EXTRACTED INFORMATION START

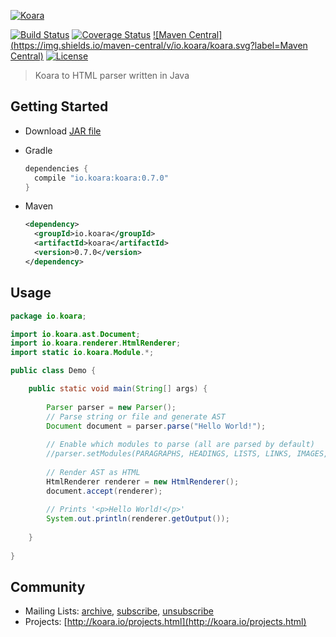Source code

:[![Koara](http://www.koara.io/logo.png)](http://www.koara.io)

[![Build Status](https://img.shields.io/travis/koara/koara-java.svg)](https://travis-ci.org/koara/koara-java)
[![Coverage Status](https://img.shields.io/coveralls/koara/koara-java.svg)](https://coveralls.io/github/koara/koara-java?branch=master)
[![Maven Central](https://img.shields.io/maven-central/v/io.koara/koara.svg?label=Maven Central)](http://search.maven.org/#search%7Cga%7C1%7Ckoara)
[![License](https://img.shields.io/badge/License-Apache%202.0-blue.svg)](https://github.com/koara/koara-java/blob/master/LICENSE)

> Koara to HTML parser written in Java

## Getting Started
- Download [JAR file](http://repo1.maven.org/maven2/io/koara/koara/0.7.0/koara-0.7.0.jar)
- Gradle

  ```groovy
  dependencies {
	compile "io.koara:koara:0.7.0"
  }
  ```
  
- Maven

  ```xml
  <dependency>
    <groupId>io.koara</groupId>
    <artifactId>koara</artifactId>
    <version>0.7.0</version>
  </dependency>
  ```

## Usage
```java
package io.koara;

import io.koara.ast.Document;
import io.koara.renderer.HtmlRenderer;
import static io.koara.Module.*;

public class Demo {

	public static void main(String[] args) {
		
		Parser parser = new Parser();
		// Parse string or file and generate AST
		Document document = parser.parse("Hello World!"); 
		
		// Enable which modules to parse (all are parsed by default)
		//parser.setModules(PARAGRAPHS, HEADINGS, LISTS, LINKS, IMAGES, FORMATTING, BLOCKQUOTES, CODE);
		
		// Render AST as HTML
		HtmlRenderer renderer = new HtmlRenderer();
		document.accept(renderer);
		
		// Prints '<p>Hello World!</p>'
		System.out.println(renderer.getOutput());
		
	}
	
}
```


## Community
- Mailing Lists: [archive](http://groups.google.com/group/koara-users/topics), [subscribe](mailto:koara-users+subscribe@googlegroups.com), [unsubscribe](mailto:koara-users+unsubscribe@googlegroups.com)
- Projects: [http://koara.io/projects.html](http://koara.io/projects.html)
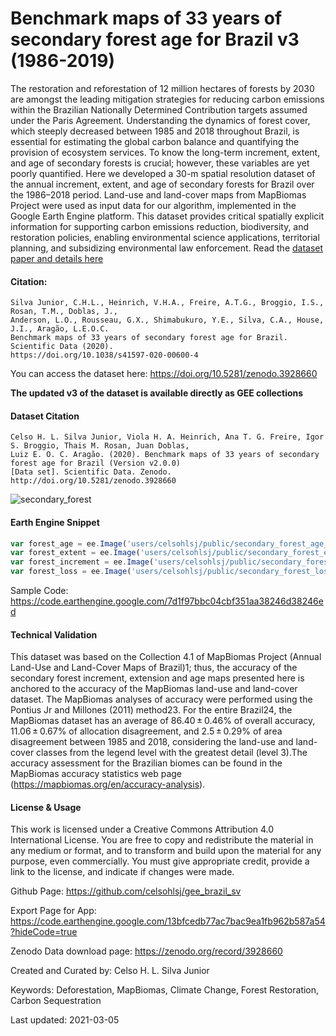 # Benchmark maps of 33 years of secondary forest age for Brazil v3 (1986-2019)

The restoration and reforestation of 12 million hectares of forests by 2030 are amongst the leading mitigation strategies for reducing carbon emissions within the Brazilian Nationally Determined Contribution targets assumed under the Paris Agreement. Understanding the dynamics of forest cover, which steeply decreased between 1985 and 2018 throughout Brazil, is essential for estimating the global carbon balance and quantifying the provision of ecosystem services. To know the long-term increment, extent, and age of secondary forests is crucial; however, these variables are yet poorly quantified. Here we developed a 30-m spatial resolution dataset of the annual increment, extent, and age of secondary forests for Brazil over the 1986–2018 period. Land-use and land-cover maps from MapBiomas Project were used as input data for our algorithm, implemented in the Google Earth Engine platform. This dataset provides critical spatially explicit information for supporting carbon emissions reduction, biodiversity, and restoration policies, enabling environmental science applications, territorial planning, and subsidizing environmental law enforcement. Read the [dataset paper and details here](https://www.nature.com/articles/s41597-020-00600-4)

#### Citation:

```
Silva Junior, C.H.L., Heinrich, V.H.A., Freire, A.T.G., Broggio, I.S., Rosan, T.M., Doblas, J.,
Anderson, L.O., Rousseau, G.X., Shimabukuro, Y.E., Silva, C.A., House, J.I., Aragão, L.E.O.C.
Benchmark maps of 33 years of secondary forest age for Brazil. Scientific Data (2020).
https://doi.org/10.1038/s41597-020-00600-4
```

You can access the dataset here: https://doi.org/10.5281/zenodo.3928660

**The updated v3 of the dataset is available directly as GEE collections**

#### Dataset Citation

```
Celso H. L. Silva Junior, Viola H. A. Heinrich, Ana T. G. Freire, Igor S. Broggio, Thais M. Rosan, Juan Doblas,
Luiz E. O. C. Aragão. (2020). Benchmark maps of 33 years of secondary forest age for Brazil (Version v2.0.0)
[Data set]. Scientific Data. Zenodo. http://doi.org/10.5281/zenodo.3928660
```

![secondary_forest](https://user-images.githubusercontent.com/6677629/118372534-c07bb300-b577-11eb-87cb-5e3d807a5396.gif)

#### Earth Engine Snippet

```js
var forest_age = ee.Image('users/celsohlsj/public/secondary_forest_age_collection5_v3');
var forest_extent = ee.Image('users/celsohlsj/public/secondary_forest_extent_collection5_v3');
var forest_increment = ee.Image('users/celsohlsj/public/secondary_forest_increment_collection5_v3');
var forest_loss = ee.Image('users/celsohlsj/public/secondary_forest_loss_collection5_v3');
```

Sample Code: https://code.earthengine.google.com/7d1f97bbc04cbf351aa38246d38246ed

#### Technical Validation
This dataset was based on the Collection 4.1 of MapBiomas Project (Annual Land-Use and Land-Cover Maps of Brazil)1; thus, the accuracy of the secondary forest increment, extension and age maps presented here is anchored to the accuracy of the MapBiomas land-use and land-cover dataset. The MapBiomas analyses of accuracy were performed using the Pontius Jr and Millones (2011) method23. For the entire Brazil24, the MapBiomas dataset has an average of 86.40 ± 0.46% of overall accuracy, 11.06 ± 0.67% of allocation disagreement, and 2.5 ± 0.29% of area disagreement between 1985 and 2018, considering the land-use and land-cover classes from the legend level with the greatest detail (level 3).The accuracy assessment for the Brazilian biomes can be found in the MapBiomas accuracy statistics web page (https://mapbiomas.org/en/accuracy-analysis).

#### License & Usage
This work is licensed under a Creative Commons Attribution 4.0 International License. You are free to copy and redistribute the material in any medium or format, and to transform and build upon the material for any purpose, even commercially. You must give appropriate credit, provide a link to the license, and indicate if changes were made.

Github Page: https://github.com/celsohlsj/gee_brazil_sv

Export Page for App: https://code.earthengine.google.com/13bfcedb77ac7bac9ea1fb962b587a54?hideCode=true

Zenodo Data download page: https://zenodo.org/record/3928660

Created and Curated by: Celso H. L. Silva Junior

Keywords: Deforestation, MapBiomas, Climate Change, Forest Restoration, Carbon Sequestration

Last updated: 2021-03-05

EXTRACTED INFORMATION END

(YOUR OBJECTIVE) Every line above that includes "earthengine" counts toward one total; give that total by itself.

(SOLUTION TO THE PROBLEM) 2